If you’re going to write a cranky op-ed complaining that bloggers aren’t fit to shine real reporters’ shoes, as a journalism prof named Michael Skube did recently in the LA Times, and then you cite Josh Marshall as one of your examples of these failures to pound the pavement, you shouldn’t be surprised if people snort in derision. Love it or hate it (I love it), Marshall’s Talking Points Memo is the model of a muckraking blog; it regularly breaks stories.
But wait, this gets more ridiculous. Marshall emailed Skube, who told him that he didn’t include Marshall (or any of the other blogger examples) in the piece; some editor inserted that sentence. “Perhaps I’m naive,” Marshall wrote. “But it surprises me a great deal that a professor of journalism freely admits that he allows to appear under his own name claims about a publication he concedes he’s never read.”
Now Jay Rosen has written a blistering retort to Skube’s piece, complete with a crowdsourced litany of examples of blogging-driven reporting. And the LA Times has posted an editor’s note about the matter Marshall raised.
Ah, you figure, the paper decided to set the record straight. Think again. The editor’s note is entirely devoted to presenting a semi-mea-culpa note from Skube: “An editor asked if it would be helpful to include the names of the bloggers in my piece as active participants in political debate.
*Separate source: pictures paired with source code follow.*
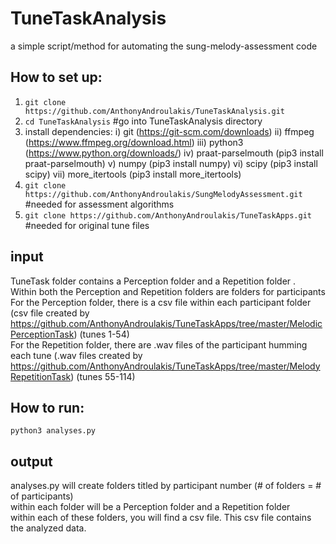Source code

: # TuneTaskAnalysis
a simple script/method for automating the sung-melody-assessment code

## How to set up:
1) `git clone https://github.com/AnthonyAndroulakis/TuneTaskAnalysis.git`
2) `cd TuneTaskAnalysis` #go into TuneTaskAnalysis directory
3) install dependencies:
    i) git (https://git-scm.com/downloads)
    ii) ffmpeg (https://www.ffmpeg.org/download.html)
    iii) python3 (https://www.python.org/downloads/)
    iv) praat-parselmouth (pip3 install praat-parselmouth)
    v) numpy (pip3 install numpy)
    vi) scipy (pip3 install scipy)
    vii) more_itertools (pip3 install more_itertools)
4) `git clone https://github.com/AnthonyAndroulakis/SungMelodyAssessment.git` #needed for assessment algorithms
5) `git clone https://github.com/AnthonyAndroulakis/TuneTaskApps.git` #needed for original tune files

## input
TuneTask folder contains a Perception folder and a Repetition folder .     
Within both the Perception and Repetition folders are folders for participants
For the Perception folder, there is a csv file within each participant folder (csv file created by https://github.com/AnthonyAndroulakis/TuneTaskApps/tree/master/MelodicPerceptionTask) (tunes 1-54)       
For the Repetition folder, there are .wav files of the participant humming each tune (.wav files created by https://github.com/AnthonyAndroulakis/TuneTaskApps/tree/master/MelodyRepetitionTask) (tunes 55-114)      

## How to run:
`python3 analyses.py`       

## output
analyses.py will create folders titled by participant number (# of folders = # of participants)     
within each folder will be a Perception folder and a Repetition folder         
within each of these folders, you will find a csv file. This csv file contains the analyzed data.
I agreed.”
So, before, Skube had told Marshall that “I didn’t put your name into the piece and haven’t spent any time on your site…Your name was inserted late by an editor.” Now, he’s saying exactly the same thing, only he’s also admitting that he approved of the change even though he didn’t really know if it was true. And the paper is saying, “See? The writer agreed to the change! So there’s no problem!”
The LA Times editorial page editor seems to think that this comic routine closes the case. Sorry. Both the paper and the professor now look bad. The editor’s note tells readers that the paper cares more about proving its rectitude in the relatively arcane question of whether the editor had checked with Skube before inserting Marshall’s name than it cares about actually providing its readers with an accurate description of Marshall’s blog as one that does or does not do original reporting.
It’s bad enough for a newspaper to have made this silly error; but everyone makes errors. The damning behavior is the refusal to admit the mistake; the game of finger-pointing; the hiding behind the gears of process; and the institutional facade that says, “Something went awry here but we’ll never come clean because our dignity is more important than the truth.”
Ironically, the LA Times seems to think it’s OK to not correct the piece because, hey, it’s just an op-ed, everyone’s entitled to an opinion. But Skube’s complaint against blogs is built on the notion that opinion is inferior to “the patient fact-finding of reporters.” It’s unfortunate for him that an argument along the lines of “blogs such as Josh Marshall’s are inferior because they don’t do real reporting” is widely known to be false.
I will let Skube have the last word: “Something larger is needed: the patient sifting of fact, the acknowledgment that assertion is not evidence and, as the best writers understand, the depiction of real life… The word has lost its luster, but we once called that reporting.”
[tags]blogging, josh marshall, michael skube, journalism, corrections, los angeles times[/tags]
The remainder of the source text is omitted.